GIVEN RECORDS Block Start
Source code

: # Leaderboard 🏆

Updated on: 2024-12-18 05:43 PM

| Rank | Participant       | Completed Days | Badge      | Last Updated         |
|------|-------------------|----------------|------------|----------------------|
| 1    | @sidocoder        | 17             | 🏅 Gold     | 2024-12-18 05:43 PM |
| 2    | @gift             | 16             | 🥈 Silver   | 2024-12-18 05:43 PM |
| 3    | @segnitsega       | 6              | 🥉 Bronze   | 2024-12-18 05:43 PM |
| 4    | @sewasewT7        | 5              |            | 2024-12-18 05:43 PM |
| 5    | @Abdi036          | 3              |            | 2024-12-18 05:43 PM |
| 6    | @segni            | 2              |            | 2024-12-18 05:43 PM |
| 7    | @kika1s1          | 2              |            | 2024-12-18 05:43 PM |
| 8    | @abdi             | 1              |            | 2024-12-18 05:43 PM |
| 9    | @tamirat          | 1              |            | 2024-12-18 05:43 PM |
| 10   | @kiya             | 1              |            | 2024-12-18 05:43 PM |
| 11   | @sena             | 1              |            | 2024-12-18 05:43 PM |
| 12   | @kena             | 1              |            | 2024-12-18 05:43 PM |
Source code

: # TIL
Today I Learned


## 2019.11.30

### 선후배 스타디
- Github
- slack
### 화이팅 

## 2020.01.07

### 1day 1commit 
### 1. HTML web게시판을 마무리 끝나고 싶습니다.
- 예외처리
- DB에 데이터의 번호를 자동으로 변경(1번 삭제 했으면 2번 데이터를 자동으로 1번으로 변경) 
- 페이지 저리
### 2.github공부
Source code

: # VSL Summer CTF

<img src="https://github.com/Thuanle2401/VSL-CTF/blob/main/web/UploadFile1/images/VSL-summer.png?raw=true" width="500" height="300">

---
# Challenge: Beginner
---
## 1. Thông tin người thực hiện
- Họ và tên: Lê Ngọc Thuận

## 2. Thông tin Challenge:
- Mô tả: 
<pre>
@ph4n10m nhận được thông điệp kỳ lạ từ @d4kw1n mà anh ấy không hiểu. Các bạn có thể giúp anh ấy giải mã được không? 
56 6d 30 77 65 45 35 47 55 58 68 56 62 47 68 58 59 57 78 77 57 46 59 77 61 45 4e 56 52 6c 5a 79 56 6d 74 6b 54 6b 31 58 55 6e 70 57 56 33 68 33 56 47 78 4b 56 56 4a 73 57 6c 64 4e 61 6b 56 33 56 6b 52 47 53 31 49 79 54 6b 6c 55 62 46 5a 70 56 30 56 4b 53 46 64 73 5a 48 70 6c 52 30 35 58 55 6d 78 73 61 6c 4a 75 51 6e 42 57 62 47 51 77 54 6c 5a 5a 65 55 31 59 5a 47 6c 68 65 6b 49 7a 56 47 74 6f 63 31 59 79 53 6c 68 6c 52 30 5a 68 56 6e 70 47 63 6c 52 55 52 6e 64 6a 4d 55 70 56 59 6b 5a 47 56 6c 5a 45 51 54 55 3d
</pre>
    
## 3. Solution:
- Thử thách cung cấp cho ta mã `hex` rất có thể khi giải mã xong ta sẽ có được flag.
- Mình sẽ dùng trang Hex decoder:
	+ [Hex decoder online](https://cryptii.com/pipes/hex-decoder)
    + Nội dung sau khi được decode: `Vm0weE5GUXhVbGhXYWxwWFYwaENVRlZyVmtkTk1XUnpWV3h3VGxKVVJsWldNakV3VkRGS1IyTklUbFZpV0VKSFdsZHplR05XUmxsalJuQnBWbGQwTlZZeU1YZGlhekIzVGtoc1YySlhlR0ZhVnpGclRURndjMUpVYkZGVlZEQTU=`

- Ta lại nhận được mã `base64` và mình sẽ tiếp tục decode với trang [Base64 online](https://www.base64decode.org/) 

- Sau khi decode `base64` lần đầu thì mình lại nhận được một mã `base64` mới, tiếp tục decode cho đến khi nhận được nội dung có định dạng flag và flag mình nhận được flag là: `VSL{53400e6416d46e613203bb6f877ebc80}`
GIVEN RECORDS Block End
» **TASK OBJECTIVE**:
Find the number of lines above that hold the word "https", then write that number by itself.

» **EXPECTED ANSWER**:
3